[EM] Consociational PR
km_elmet at lavabit.com
Tue Sep 4 14:15:52 PDT 2012
Here's a system I thought about some days ago. It's a bit interesting on
its own, but I haven't found out if it has any practical uses, or is
good enough to use in the situations that spring most readily to mind.
Say you have a divided society. In this society, disparate groups of
people vote for "their" parties or candidates, and there's little
overlap between each group's candidates. In ordinary PR, you might get
kingmaker scenarios that provide instability; in majoritarian systems,
the lesser groups might not get any representation at all.
What if one divided the different groups' candidates into different
chambers? Then one could provide each with mutual blocking rules to get
closer to a consensus system rather than a majority system, without
having the system be as brittle as an actual supermajority system.
So here's the system. Say you have k different legislative bodies (n
doesn't matter, but should probably be small, and if possible highly
composite, so something like 2, 3, or if you're really pushing it, 6).
Furthermore, say there are n voters. After the election, associate to
each body, n/k voters so that the difference between the seat allocation
to each were one to run a majoritarian election for that body accordng
to the associated voters, and were one to run a proportional election
for that body, is minimized. Then run the actual elections - one PR
election for each body - and you're done.

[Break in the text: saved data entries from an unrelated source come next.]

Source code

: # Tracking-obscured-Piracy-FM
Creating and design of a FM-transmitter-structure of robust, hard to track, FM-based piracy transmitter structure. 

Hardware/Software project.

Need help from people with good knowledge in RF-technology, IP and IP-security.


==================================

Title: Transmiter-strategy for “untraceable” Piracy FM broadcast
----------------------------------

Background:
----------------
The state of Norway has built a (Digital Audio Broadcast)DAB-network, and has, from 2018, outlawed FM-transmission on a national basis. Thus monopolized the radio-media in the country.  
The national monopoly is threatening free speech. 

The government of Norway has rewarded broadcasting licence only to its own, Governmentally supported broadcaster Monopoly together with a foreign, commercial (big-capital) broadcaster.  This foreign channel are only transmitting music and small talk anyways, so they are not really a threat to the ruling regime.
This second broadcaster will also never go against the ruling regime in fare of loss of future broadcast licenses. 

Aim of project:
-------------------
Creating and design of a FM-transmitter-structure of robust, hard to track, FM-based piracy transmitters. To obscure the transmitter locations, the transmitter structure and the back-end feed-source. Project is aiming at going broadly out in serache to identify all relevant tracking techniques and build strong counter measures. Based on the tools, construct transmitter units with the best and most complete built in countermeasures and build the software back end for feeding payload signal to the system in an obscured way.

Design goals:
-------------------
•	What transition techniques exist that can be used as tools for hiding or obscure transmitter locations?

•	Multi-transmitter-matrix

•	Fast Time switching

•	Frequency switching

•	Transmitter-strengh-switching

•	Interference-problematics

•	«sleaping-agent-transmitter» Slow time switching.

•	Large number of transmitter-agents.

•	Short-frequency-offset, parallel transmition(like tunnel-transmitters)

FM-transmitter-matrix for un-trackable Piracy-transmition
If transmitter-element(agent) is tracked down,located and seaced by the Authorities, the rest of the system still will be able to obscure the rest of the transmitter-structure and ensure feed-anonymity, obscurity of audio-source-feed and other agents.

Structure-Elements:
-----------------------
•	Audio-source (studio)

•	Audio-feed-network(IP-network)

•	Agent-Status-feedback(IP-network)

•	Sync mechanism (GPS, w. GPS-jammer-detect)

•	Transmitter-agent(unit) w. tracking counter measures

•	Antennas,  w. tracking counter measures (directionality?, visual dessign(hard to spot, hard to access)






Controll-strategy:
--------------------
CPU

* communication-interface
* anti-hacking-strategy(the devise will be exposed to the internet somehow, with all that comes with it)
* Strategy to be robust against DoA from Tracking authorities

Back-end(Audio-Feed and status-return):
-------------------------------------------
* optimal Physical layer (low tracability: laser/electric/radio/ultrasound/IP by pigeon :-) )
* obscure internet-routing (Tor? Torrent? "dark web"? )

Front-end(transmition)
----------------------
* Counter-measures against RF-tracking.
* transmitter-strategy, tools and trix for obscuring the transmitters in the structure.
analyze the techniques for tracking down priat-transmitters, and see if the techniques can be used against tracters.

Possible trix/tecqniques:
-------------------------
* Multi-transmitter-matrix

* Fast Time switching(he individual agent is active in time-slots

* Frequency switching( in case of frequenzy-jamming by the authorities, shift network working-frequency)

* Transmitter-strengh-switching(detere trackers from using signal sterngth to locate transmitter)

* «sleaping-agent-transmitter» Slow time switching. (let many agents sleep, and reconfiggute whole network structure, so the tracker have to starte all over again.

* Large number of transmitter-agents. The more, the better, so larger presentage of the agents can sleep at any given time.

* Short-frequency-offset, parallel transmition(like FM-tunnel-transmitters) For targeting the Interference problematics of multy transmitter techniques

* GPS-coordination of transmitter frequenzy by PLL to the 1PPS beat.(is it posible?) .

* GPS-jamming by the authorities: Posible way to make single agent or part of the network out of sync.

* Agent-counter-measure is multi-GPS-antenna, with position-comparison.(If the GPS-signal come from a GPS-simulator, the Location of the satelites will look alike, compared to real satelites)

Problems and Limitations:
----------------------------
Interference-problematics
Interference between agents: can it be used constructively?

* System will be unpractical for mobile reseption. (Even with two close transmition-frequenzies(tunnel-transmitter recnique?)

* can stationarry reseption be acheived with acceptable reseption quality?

If society is divided, then the proportional result becomes like the
majoritarian one (or less different) if each group gets its own body --
and we don't have to set ahead of time or have any preconception about
what those groups actually are.
The system is not perfect, of course. By enshrining a division into n
groups, it may polarize those groups. Mutual veto or double majority
rules could help counter this, but that doesn't make the system elect
more compromise candidates. Furthermore, for the same reason, it could
slow the merging of divided groups, because the existence of n bodies
would reinforce the notion that there are exactly n groups "that matter".